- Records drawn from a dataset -
****************************************

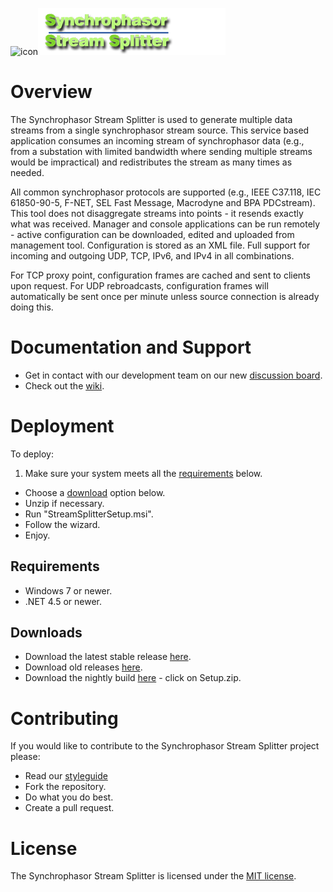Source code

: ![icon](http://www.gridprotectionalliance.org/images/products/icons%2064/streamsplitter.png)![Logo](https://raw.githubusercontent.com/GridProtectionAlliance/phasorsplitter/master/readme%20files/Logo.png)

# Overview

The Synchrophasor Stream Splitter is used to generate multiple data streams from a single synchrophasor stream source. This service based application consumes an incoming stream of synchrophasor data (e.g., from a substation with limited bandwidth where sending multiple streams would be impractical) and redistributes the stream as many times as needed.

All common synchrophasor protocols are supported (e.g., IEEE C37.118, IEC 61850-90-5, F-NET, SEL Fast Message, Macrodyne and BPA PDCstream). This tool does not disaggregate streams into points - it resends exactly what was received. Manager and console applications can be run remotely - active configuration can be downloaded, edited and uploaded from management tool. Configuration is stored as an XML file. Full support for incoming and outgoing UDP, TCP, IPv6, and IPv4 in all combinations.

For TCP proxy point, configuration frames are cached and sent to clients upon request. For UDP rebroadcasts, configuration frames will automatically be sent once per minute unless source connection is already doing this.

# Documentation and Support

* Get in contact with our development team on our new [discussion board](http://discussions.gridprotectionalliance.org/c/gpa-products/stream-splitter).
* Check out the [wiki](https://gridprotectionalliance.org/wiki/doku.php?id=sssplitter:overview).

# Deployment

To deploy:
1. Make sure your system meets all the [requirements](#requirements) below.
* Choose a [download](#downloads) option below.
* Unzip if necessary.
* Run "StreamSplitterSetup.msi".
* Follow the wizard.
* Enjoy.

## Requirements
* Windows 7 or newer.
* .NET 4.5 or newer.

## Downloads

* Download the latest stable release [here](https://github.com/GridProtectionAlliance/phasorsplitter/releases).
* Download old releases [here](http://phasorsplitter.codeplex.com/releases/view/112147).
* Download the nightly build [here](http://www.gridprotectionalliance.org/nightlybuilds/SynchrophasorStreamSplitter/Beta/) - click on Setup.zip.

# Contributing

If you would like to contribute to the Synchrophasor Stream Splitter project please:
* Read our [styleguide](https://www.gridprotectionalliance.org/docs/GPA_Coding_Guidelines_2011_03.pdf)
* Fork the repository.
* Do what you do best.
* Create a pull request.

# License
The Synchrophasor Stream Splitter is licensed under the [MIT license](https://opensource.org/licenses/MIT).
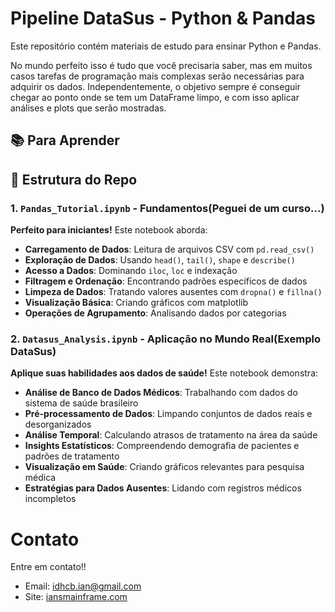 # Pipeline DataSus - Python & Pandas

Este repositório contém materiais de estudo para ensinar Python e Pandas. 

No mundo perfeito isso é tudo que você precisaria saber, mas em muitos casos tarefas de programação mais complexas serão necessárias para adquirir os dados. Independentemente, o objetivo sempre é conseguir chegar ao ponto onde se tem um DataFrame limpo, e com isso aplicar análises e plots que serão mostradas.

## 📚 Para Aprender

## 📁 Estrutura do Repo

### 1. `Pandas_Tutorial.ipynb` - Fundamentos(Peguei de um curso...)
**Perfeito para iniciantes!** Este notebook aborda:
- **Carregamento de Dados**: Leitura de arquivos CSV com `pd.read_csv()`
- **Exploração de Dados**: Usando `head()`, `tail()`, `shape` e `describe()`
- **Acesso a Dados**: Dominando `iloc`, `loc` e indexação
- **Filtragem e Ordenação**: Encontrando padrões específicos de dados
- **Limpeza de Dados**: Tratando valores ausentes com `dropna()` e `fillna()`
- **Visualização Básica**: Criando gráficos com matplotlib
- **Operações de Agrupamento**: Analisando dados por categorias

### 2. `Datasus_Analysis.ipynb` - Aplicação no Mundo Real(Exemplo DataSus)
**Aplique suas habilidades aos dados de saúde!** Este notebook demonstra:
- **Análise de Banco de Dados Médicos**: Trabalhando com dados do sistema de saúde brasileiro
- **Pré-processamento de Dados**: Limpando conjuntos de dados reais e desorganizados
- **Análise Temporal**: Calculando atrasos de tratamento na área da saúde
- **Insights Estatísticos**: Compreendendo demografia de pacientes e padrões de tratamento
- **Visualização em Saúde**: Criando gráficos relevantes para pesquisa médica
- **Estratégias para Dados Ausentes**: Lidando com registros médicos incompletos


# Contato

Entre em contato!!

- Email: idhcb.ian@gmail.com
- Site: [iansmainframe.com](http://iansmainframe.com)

****************************************

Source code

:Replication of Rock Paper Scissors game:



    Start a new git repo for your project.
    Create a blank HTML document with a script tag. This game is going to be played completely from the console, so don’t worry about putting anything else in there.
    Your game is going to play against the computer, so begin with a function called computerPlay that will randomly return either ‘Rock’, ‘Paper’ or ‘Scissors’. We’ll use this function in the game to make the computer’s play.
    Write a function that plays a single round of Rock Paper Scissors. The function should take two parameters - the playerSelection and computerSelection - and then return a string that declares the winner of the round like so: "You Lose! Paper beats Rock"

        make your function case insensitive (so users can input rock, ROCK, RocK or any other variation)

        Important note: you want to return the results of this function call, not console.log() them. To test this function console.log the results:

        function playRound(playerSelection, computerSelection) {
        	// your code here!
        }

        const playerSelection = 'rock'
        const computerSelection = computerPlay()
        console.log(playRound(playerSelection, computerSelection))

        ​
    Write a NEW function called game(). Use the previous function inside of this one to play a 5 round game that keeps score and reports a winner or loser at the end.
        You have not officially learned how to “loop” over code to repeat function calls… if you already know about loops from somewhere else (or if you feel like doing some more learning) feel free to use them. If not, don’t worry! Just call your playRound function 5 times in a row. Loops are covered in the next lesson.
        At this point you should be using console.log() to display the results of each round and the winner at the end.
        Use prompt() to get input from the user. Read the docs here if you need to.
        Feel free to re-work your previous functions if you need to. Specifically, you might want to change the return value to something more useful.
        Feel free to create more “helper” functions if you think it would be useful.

****************************************

- What the task requires -
From the data above, copy every line where "useful" appears.

- Exercise result -
        Feel free to re-work your previous functions if you need to. Specifically, you might want to change the return value to something more useful.
        Feel free to create more “helper” functions if you think it would be useful.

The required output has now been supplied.